True, there are problems in the book. For one thing, the clinically graphic sex, beginning with the first scene in the book, is off-putting and disturbing. It is also important to the story. You may be offended -- I was -- but that is part of the flavor of this novel; you are meant to devour it compulsively, even when it tastes nasty. The grammatical slips are especially painful when surrounded by such elegant prose. And Blumlein is at his best at the beginning setting up the situation, creating the milieu and the characters; at the end, when action takes over, he races through far too much plot, far too quickly, and finally reduces his story to a silly save-the-world-through-brotherhood-and-true-communication riff.

Never mind. Flaws and all, this is a marvelous first novel, and Blumlein, while I doubt he'll soon be a popular writer, is already an important one, because he brings such a strong voice and relentlessly truthful vision to our field.


The Future Focus Book of Lists II: The Sequel, Roger Reynolds, ed. (Future Focus Science Fiction Specialties, 1301 Bernard Avenue, Findlay, OH 45840; Paper, 8.5 x 11; 90 pp, $7.00 includes postage)

Some of the lists are phenomenally, wonderfully dumb. Some are serious -- maybe even intelligent. There are signs that at least some of the contributions to this magazine-format book own more to David Letterman than to David Wallechinsky in their idea of what makes a good top-ten list -- like Marion Zimmer Bradley's "The Ten Least Edifying Lists Which Could Be Made" and Michael P. Kube-McDowell's "Ten Lists I Could Have Turned In But Didn't."

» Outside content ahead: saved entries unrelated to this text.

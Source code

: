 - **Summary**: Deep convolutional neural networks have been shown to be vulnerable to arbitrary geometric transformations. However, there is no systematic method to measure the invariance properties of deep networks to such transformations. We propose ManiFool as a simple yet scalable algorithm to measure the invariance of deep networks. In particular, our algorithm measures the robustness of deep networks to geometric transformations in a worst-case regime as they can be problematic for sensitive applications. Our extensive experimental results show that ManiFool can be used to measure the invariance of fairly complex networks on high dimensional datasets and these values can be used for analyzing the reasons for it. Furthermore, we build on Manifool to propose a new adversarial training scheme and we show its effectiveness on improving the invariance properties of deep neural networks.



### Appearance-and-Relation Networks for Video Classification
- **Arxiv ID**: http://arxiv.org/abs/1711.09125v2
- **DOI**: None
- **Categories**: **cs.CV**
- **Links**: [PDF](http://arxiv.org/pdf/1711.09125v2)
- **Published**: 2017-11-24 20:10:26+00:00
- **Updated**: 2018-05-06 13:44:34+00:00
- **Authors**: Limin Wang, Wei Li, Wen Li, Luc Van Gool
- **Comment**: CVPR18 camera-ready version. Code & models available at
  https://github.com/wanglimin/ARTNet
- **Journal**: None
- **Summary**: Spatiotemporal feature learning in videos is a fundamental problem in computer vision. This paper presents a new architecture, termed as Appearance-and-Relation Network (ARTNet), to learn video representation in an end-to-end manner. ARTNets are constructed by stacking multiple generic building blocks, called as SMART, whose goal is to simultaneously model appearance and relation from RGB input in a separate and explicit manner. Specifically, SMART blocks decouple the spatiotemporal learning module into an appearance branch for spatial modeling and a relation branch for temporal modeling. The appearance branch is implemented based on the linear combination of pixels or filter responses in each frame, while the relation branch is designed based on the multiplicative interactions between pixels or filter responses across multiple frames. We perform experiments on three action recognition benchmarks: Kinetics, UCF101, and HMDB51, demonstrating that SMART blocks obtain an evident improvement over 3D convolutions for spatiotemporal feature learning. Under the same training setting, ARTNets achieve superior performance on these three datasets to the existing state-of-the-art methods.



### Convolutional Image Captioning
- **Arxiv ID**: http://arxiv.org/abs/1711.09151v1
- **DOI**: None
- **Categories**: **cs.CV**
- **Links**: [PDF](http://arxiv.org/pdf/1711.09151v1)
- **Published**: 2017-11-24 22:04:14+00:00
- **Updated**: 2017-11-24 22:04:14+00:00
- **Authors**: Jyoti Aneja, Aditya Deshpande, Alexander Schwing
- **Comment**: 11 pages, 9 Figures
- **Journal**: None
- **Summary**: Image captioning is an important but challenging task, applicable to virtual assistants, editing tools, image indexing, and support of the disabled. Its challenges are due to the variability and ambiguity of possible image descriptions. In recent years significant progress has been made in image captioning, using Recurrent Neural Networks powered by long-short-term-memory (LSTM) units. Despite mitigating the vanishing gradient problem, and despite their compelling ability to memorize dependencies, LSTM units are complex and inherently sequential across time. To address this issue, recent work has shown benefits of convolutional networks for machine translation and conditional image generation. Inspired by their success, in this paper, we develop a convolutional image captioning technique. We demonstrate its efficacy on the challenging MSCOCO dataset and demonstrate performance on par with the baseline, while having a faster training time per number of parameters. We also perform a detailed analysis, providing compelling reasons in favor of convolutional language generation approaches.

In short, I had a lot of fun reading this. I didn't even mind, not a bit, not for a second, that James Gunn didn't include any of my books in his listing of "A Basic Science Fiction Library." (After all, Barry Longyear's list of "The Ten Stupidest Movies Ever Made" consists entirely of Enemy Mine; if he can be self-effacing, I can pretend to have no ego, too.)

All proceeds from sales of this book, after costs have been repaid, go to the Polly Freas Memorial Fund. There aren't many publications around that let you enjoy yourself and feel noble at the same time.